France took over NATO patrols of the air space of the three Baltic countries on March 30, replacing the Belgian military. Four French Mirage 2000 fighters will patrol the air space of Lithuania, Latvia and Estonia from the Zokniai air base in the north of Lithuania.  Older NATO members have taken turns patrolling Baltic air space since March 2004, when the three countries joined the military alliance. As part of the air patrols, 120 French servicemen 's more than double the 52 Belgian soldiers who had patrolled the Baltic skies since December 's will be stationed at Zokniai for four months. In August, the French will hand over the patrols to the Romanian air force.

Two Lithuanian officers will take part in the United Nations Observer Mission in Georgia, UNOMIG, which is to watch the situation on Georgia's border with the separation-minded region of Abkhazia. It is the first time Lithuanian troops will take part in the UN mission, the Defense Ministry said. UNOMIG was established in 1993 to observe the truce between Georgia and Abkhazia, a region indirectly supported by Russia in its aim to break away from the Caucasian country. Lithuanian officials publicly support Georgia's territorial integrity. Nine officers participated in the Organization for Security and Cooperation in Europe's mission to watch the Russian-Georgian border in 2001 - 2005. One officer currently serves in an OSCE program to assist in training Georgian border guards.
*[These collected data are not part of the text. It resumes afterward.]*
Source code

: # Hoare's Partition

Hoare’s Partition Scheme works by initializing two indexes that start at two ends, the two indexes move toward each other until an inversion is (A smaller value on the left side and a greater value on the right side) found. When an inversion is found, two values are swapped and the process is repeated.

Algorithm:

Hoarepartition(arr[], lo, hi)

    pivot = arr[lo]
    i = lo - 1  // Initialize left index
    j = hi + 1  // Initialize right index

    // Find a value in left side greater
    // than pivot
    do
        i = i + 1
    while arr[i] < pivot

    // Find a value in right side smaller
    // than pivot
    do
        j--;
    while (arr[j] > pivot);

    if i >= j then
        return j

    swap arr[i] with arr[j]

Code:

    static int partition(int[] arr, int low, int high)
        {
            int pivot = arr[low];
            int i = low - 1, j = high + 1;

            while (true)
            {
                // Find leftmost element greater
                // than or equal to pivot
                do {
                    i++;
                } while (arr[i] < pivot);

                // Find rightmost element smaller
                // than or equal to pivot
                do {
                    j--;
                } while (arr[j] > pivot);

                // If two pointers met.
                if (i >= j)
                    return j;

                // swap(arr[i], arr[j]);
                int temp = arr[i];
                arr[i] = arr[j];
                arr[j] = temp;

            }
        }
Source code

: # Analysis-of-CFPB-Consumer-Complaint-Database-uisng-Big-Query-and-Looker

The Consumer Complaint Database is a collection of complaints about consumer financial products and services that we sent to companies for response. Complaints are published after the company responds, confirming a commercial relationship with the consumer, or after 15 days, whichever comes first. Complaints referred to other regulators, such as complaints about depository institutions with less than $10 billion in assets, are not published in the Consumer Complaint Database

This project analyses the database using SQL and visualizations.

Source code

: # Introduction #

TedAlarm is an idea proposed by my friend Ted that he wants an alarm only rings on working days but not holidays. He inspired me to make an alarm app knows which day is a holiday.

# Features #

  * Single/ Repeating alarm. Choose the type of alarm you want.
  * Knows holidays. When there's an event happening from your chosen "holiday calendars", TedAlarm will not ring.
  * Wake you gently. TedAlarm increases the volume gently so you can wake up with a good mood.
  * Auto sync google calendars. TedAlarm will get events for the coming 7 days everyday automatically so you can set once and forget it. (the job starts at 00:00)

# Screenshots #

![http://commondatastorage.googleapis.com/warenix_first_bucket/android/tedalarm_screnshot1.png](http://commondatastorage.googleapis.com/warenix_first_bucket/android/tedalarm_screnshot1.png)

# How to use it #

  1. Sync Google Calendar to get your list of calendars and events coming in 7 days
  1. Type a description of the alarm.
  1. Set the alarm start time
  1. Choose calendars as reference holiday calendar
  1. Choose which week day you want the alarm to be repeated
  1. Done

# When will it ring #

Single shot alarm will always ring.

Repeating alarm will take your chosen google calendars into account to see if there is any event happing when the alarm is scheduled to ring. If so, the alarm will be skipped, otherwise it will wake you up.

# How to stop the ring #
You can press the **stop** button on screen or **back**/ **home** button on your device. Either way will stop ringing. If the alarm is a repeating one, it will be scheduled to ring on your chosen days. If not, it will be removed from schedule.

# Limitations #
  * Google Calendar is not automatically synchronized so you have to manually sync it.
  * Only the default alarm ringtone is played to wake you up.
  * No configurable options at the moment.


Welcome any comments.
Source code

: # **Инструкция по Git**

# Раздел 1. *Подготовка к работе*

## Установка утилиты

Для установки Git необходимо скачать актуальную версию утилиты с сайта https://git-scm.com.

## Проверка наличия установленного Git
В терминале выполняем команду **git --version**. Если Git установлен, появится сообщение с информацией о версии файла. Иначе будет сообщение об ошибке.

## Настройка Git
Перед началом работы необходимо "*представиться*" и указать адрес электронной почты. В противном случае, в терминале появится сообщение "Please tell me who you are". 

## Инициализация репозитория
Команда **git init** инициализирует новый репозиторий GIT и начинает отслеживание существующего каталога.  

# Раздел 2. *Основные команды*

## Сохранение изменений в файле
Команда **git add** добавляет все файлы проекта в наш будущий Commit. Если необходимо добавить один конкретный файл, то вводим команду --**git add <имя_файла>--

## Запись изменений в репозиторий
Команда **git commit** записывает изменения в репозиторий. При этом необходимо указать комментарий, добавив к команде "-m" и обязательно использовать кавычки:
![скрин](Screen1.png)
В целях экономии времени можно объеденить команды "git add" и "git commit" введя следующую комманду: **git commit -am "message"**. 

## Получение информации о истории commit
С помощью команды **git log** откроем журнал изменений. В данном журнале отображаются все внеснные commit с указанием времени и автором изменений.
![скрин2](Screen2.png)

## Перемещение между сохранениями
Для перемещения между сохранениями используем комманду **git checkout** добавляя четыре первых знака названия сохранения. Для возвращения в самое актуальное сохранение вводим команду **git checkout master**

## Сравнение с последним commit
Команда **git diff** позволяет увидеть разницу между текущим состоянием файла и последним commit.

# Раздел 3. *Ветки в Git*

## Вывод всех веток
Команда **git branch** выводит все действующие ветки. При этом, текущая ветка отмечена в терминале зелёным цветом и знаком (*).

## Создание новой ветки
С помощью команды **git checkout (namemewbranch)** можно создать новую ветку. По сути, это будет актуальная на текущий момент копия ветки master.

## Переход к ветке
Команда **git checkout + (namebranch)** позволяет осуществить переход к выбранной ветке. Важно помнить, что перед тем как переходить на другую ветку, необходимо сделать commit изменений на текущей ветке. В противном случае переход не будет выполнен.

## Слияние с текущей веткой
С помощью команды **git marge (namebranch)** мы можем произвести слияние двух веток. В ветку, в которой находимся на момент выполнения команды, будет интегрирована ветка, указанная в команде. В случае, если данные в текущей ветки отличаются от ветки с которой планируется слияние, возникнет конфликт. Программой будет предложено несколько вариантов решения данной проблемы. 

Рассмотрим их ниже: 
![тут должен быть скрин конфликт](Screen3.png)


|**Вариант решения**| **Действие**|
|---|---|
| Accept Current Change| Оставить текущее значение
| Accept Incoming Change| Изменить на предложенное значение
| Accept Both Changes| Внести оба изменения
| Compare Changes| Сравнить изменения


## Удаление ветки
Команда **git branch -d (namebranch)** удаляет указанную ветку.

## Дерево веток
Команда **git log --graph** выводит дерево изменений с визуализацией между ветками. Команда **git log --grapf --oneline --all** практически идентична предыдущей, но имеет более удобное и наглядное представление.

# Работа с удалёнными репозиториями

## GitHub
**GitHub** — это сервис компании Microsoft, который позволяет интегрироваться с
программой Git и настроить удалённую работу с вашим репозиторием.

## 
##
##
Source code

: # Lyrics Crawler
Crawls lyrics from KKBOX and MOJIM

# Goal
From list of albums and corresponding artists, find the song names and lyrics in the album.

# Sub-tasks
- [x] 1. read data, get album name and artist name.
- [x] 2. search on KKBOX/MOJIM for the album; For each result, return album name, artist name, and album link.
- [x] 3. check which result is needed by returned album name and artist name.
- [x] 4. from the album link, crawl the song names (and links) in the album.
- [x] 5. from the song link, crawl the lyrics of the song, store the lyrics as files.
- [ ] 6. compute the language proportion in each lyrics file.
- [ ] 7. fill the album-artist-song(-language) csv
The government is set to offer the European Commission to continue using daylight-saving time. The government in its April 2 statement said that the decision was made based on a survey conducted with business structures, state institutions, education institutions, companies and a poll of the population. The results of the survey showed that the current daylight-saving time system has no negative impact on economic sectors. The EU directive regulating daylight-saving time was passed in 2000 and aims at having the same daylight-saving time practice in all the member countries. Before the adoption of the directive member countries set different rules for summer time.